Reuben mouthed the last words with him as he sprinkled cheese into the sizzling pan.
“Innocent until proven guilty, Dad.” Reuben ordinarily knew better than to interfere with Marshall’s rambling. Still, if he was in some sort of time warp, could he change the events?
“Innocent until proven guilty,” Marshall scoffed. “It’s only a theory. You gotta have instinct, guts, and you gotta know how these sonsabitches think.”

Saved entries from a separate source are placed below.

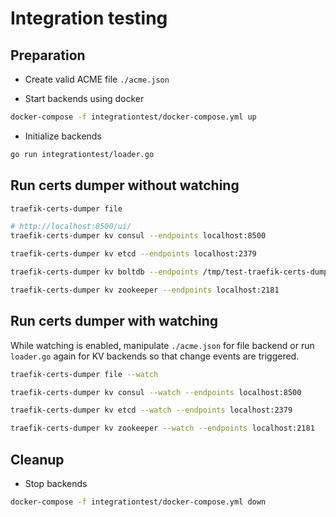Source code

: # Integration testing

## Preparation

- Create valid ACME file `./acme.json`

- Start backends using docker

```bash
docker-compose -f integrationtest/docker-compose.yml up
```

- Initialize backends

```bash
go run integrationtest/loader.go
```

## Run certs dumper without watching

```bash
traefik-certs-dumper file

# http://localhost:8500/ui/
traefik-certs-dumper kv consul --endpoints localhost:8500

traefik-certs-dumper kv etcd --endpoints localhost:2379

traefik-certs-dumper kv boltdb --endpoints /tmp/test-traefik-certs-dumper.db

traefik-certs-dumper kv zookeeper --endpoints localhost:2181
```

## Run certs dumper with watching

While watching is enabled, manipulate `./acme.json` for file backend or run `loader.go` again for KV backends so that change events are triggered.

```bash
traefik-certs-dumper file --watch

traefik-certs-dumper kv consul --watch --endpoints localhost:8500

traefik-certs-dumper kv etcd --watch --endpoints localhost:2379

traefik-certs-dumper kv zookeeper --watch --endpoints localhost:2181
```

## Cleanup

- Stop backends

```bash
docker-compose -f integrationtest/docker-compose.yml down
```
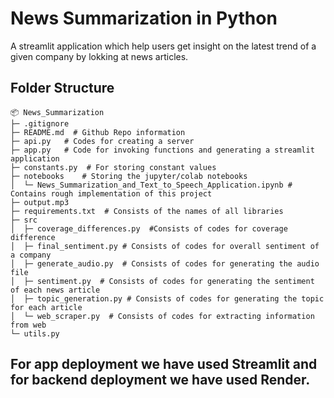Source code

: # News Summarization in Python

A streamlit application which help users get insight on the latest trend of a given company by lokking at news articles.

## Folder Structure

```
📦 News_Summarization
├─ .gitignore
├─ README.md  # Github Repo information
├─ api.py   # Codes for creating a server
├─ app.py   # Code for invoking functions and generating a streamlit application
├─ constants.py  # For storing constant values
├─ notebooks    # Storing the jupyter/colab notebooks 
│  └─ News_Summarization_and_Text_to_Speech_Application.ipynb # Contains rough implementation of this project
├─ output.mp3 
├─ requirements.txt  # Consists of the names of all libraries
├─ src
│  ├─ coverage_differences.py  #Consists of codes for coverage difference
│  ├─ final_sentiment.py # Consists of codes for overall sentiment of a company
│  ├─ generate_audio.py  # Consists of codes for generating the audio file
│  ├─ sentiment.py  # Consists of codes for generating the sentiment of each news article
│  ├─ topic_generation.py # Consists of codes for generating the topic for each article
│  └─ web_scraper.py  # Consists of codes for extracting information from web
└─ utils.py
```


## For app deployment we have used Streamlit and for backend deployment we have used Render.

OK, Reuben thought, I changed the order of things, but not the narrative. Marshall would have gotten to the same rambling nonsense anyway.
He grabbed his dad’s pillbox on the counter. He knew it was accurate because he tediously loaded the pills each week and kept up with them. Yep. It was on Saturday’s dose.
“You need to eat something.” Reuben handed Marshall a steaming plate of eggs and a glass of orange juice. He set the Saturday pills on the table.
Marshall growled. “I’ll eat when I’m good and ready.”
“Take your meds, Dad.” Reuben set the plate down. “Please, humor me so I can get ready for work.”
“State Department’s working you on Saturday now?”
Reuben’s face froze. No, they weren’t. However, the CIA was. Not that his dad knew he worked for them. His dad was so unreliable, always blurting things he shouldn’t. Reuben told him he worked for the State Department as his cover. Lying to his dad made him feel simultaneously like a real covert agent and guilty.